His loving son was no fan of Hitler and he was no anti-semite. His attitude to race, however, is complex to say the least, and best considered through the medium of jazz. For him, the music was at its most potent, hypnotic and enjoyable in its infancy when Louis Armstrong, the great crowd pleaser, was in his pomp. But along came the likes of Miles Davis, John Coltrane and Charles Mingus who refused to pander to the stereotype of the black man entertaining whites. Larkin felt that what emanated from them was more than his ear could stand and he used his jazz column in the Daily Telegraph to explain why. “It’s about time,” he told one correspondent, “jazz had its Enoch Powell.”
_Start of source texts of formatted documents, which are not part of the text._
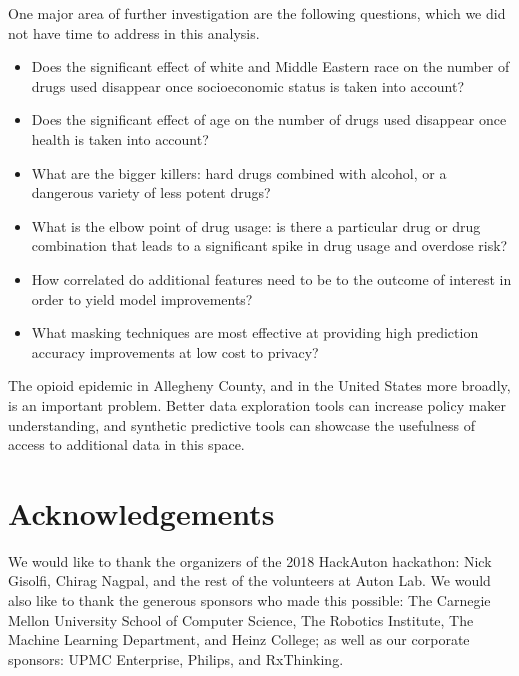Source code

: \documentclass{article}
\begin{document}
One major area of further investigation are the following questions, which we did not have time to address in this analysis.
\begin{itemize}
\item Does the significant effect of white and Middle Eastern race on the number of drugs used disappear once socioeconomic status is taken into account?
\item Does the significant effect of age on the number of drugs used disappear once health is taken into account?
\item What are the bigger killers: hard drugs combined with alcohol, or a dangerous variety of less potent drugs?
\item What is the elbow point of drug usage: is there a particular drug or drug combination that leads to a significant spike in drug usage and overdose risk?
\item How correlated do additional features need to be to the outcome of interest in order to yield model improvements?
\item What masking techniques are most effective at providing high prediction accuracy improvements at low cost to privacy?
\end{itemize}

The opioid epidemic in Allegheny County, and in the United States more broadly, is an important problem. Better data exploration tools can increase policy maker understanding, and synthetic predictive tools can showcase the usefulness of access to additional data in this space.

\section*{Acknowledgements}

We would like to thank the organizers of the 2018 HackAuton hackathon: Nick Gisolfi, Chirag Nagpal, and the rest of the volunteers at Auton Lab. We would also like to thank the generous sponsors who made this possible: The Carnegie Mellon University School of Computer Science, The Robotics Institute, The Machine Learning Department, and Heinz College; as well as our corporate sponsors: UPMC Enterprise, Philips, and RxThinking.


\nocite{*}

\end{document}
Then there are the women. For a man who looked more like Eric Morecambe than Sean Connery, Larkin’s success rate offers hope to the bald, beer-bellied and bespectacled. He never married but was rarely short of a female companion, and was adept at stringing several women along simultaneously. Some have accused him of misogyny; I’d suggest a verdict of not proven. But he did have a fondness for smutty jokes and was a keen collector of pornography, albeit of the sort that wouldn’t raise an eyebrow nowadays.

Then there is his poetry which resonates still. No other modern English poet is so frequently quoted or invoked. Quite rightly he was offered the poet laureateship, but declined. Imagine the hullabaloo if he was presently in post and his views on race, women and politics (decidedly to the right) became public.

This edition of Larkin’s Collected Poems is remarkable not for the poems, which his fans must already have and know, but for the inclusion of a selection of his photographs, some of which have not been published previously.

In his foreword, Andrew Motion notes that Larkin was a “committed” amateur photographer who took his hobby seriously, but he was no Cartier-Bresson. Just 13 photographs are included which seems meagre. Their subject matter echoes that of his poetry: gravestones in a cemetery, cranes at Hull docks, the Larkin family on a beach the summer war broke out.

Other photos are of two of his lovers – Monica Jones posing in a bathing costume, Maeve Brennan “seen through reeds” in a field – and of Larkin himself in his bachelor pad. The final one is of him leaning on a chair. Sitting in it is his mother who is wearing a floral dress and has in her lap a knitted rabbit. It was taken in the 1960s. So glum and old and old-fashioned does Larkin look that if you didn’t know otherwise you’d be forgiven for thinking that the pair were husband and wife.